Figure 5Population distribution and functional characterization of GWAS and LD SNPs. (a) GWAS-identified SNPs (left panel) and LD SNPs (right panel) by population are shown in a Venn diagram. In the population where GWAS (index) SNPs were detected, we selected SNPs in LD (linkage disequilibrium) with index SNPs using a threshold of r2 > 0.8. Only index SNPs were analyzed in mixed populations with different ethnicity or in populations, which could not be assigned to one of the four populations: EUR (European), ASN (East Asians), AFR (Africans including African Americans) and AMR (Admixed American). (b) Proportions of index and LD SNPs in the four populations. Asterisks indicate significant differences between EUR and ASN (P = 0.004) in the proportion of index and LD SNPs. (c) Density and box plots for functional IW-scores (K10) for index and LD SNPs. IW-scores (K10) were obtained from ten different scoring systems via IW-Scoring tool: an integrative weighted scoring framework to annotate and prioritize noncoding variations. (d) Distribution of genomic region annotations for index and LD SNPs (INT, intronic variant; NSM, non-synonymous missense variant; SYN, synonymous variant; U3, 3′untranslated region variant; U5, 5′untranslated region variant). (e) Distribution of potential regulatory sequences for index and LD SNPs. (f) Distribution of additional functional annotations for index and LD SNPs. SIFT and PolyPhen prediction scores were used to predict pathogenicity of amino acid substitutions. (d, e) Data were obtained from HaploReg v4; (f) Data were obtained from SNPnexus.
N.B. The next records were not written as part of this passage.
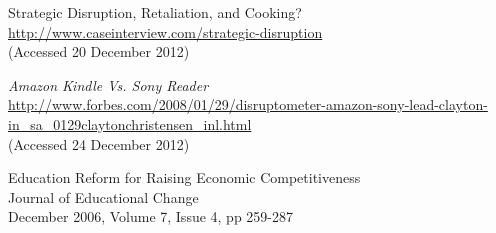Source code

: \documentclass[a4paper,10pt]{book}
\begin{document}
\begin{thebibliography}{9}
Strategic Disruption, Retaliation, and Cooking? \\
\url{http://www.caseinterview.com/strategic-disruption}\\
(Accessed 20 December 2012)

  \emph{Amazon Kindle Vs. Sony Reader} \\
  \url{http://www.forbes.com/2008/01/29/disruptometer-amazon-sony-lead-clayton-in_sa_0129claytonchristensen_inl.html}\\
 (Accessed 24 December 2012)


Education Reform for Raising Economic Competitiveness\\
Journal of Educational Change\\
December 2006, Volume 7, Issue 4, pp 259-287\\

\end{thebibliography}
\end{document}
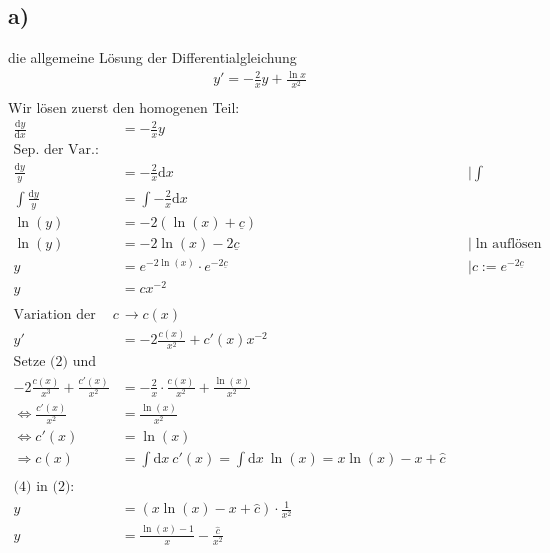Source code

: \documentclass{theozettel}
\begin{document}
\subsection*{a)}die allgemeine Lösung der Differentialgleichung
\begin{align*}
y'=-\frac{2}{x}y+\frac{\ln x}{x^2}\tag*{(1)}\\
\end{align*}
Wir lösen zuerst den homogenen Teil:
\begin{align*}
\frac{\text{d}y}{\text{d}x}&=-\frac{2}{x}y\\
\text{Sep. der Var.:}\\
\frac{\text{d}y}{y}&=-\frac{2}{x}\text{d}x&&|\int\\
\int\frac{\text{d}y}{y}&=\int-\frac{2}{x}\text{d}x\\
\ln\left(y\right)&=-2\left(\ln\left(x\right)+\underline{c}\right)\\
\ln\left(y\right)&=-2\ln\left(x\right)-2\underline{c}&&|\text{$\ln$ auflösen}\\
y&=e^{-2\ln\left(x\right)}\cdot e^{-2\underline{c}}&&|c:=e^{-2\underline{c}}\\
y&=cx^{-2}\tag*{(2)}\\\\
\text{Variation der Kons.:} \ c&\rightarrow c\left(x\right)\\
y'&=-2\frac{c\left(x\right)}{x^2}+c'\left(x\right)x^{-2}\tag*{(3)}\\
\text{Setze (2) und (3) in (1) ein:}\\
-2\frac{c\left(x\right)}{x^3}+\frac{c'\left(x\right)}{x^2}&=-\frac{2}{x}\cdot\frac{c\left(x\right)}{x^2}+\frac{\ln\left(x\right)}{x^2}\\
\Leftrightarrow \frac{c'\left(x\right)}{x^2}&=\frac{\ln\left(x\right)}{x^2}\\
\Leftrightarrow c'\left(x\right)&=\ln\left(x\right)\\
\Rightarrow c\left(x\right)&=\int\text{d}x \ c'\left(x\right) =\int\text{d}x \ \ln\left(x\right)=x\ln\left(x\right)-x+\hat{c} \tag*{(4)}\\\\
\text{(4) in (2):}\\
y&=\left(x\ln\left(x\right)-x+\hat{c}\right)\cdot \frac{1}{x^2}\\
y&=\frac{\ln\left(x\right)-1}{x}-\frac{\hat{c}}{x^2}
\end{align*}
\newpage
\end{document}
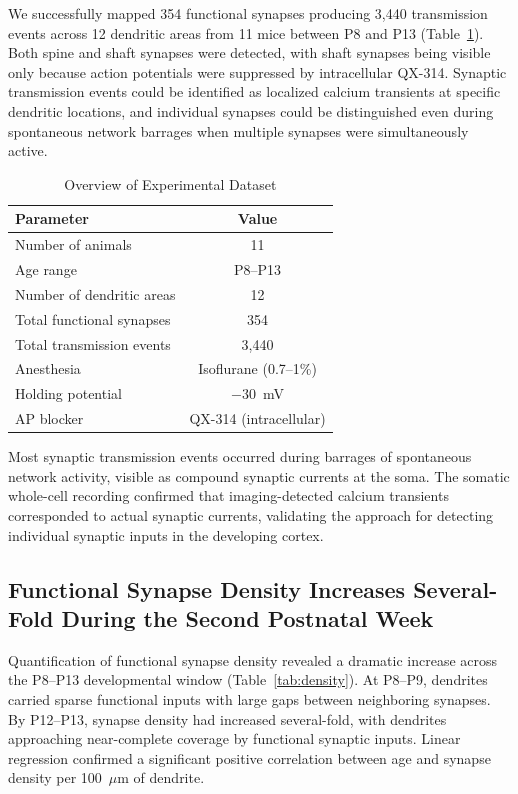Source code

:\documentclass[11pt]{article}
\begin{document}
We successfully mapped 354 functional synapses producing 3,440 transmission events across 12 dendritic areas from 11 mice between P8 and P13 (Table~\ref{tab:overview}). Both spine and shaft synapses were detected, with shaft synapses being visible only because action potentials were suppressed by intracellular QX-314. Synaptic transmission events could be identified as localized calcium transients at specific dendritic locations, and individual synapses could be distinguished even during spontaneous network barrages when multiple synapses were simultaneously active.

\begin{table}[ht]
\centering
\caption{Overview of Experimental Dataset}
\label{tab:overview}
\begin{tabular}{lc}
\toprule
\textbf{Parameter} & \textbf{Value} \\
\midrule
Number of animals & 11 \\
Age range & P8--P13 \\
Number of dendritic areas & 12 \\
Total functional synapses & 354 \\
Total transmission events & 3,440 \\
Anesthesia & Isoflurane (0.7--1\%) \\
Holding potential & $-30$~mV \\
AP blocker & QX-314 (intracellular) \\
\bottomrule
\end{tabular}
\end{table}

Most synaptic transmission events occurred during barrages of spontaneous network activity, visible as compound synaptic currents at the soma. The somatic whole-cell recording confirmed that imaging-detected calcium transients corresponded to actual synaptic currents, validating the approach for detecting individual synaptic inputs in the developing cortex.

\subsection{Functional Synapse Density Increases Several-Fold During the Second Postnatal Week}

Quantification of functional synapse density revealed a dramatic increase across the P8--P13 developmental window (Table~\ref{tab:density}). At P8--P9, dendrites carried sparse functional inputs with large gaps between neighboring synapses. By P12--P13, synapse density had increased several-fold, with dendrites approaching near-complete coverage by functional synaptic inputs. Linear regression confirmed a significant positive correlation between age and synapse density per 100~$\mu$m of dendrite.
\end{document}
Figure 6Evidence of natural selection for the GWAS SNPs in the GDF5 and IL1RL1/IL18R1 genes. Data were extracted from the 1000 Genomes Selection Browser 1.0 for two natural selection tests: global Fst and integrated haplotype score (iHS). (a) Global Fst values for the SNP rs143384 (Fst = 0.649) and rs224333 (Fst = 0.714) in the GDF5 gene. GWAS signals for the SNPs rs143384 and rs224333 were reported for European and mixed ancestry populations. (b) iHS signals for the SNPs rs2001461 (iHS = 4.54), rs1420103 (iHS = 3.46) and rs6419573 (iHS = 3.34) in the IL18R1/IL1RL1 locus in CEU population. GWAS signals for these SNPs were reported for European ancestry individuals.
Figure 7eQTL analysis of GWAS Catalog SNPs in cytokine genes. (a) Distribution of eSNPs and non-eSNPs by genomic region (upper panel). Number of GTEx associations per eSNP by genomic region (middle panel). IW-scores (K10) by genomic region (bottom panel). (b) Circos plot illustrating by chromosomal region distribution of the numbers of GWAS Catalog associations, unique GWAS Catalog SNPs, unique eSNPs, eSNP associations in the GTEx v.8 database and target genes (from the periphery to the center). (c) Spectrum of GWAS diseases associated with eSNPs in cytokine genes (frequency of association occurrence ≥ 5). (d) Results of ARCHS4 Tissues enrichment analysis for 655 target genes encoding proteins involved in protein interactions. (e) Top ten unique GO terms returned by GO enrichment analysis for the whole set of target genes. (f) Jaccard tissue similarity matrix for eQTL profiles based on matching eQTLs with their target genes and NES (Normalized effect size) direction: for the whole set of target genes (above the diagonal) and for the subset of target cytokines (under the diagonal). *(c) Ankylosing spondylitis, psoriasis, ulcerative colitis, Crohn's disease, sclerosing cholangitis; (e) positive regulation of phosphate metabolic process.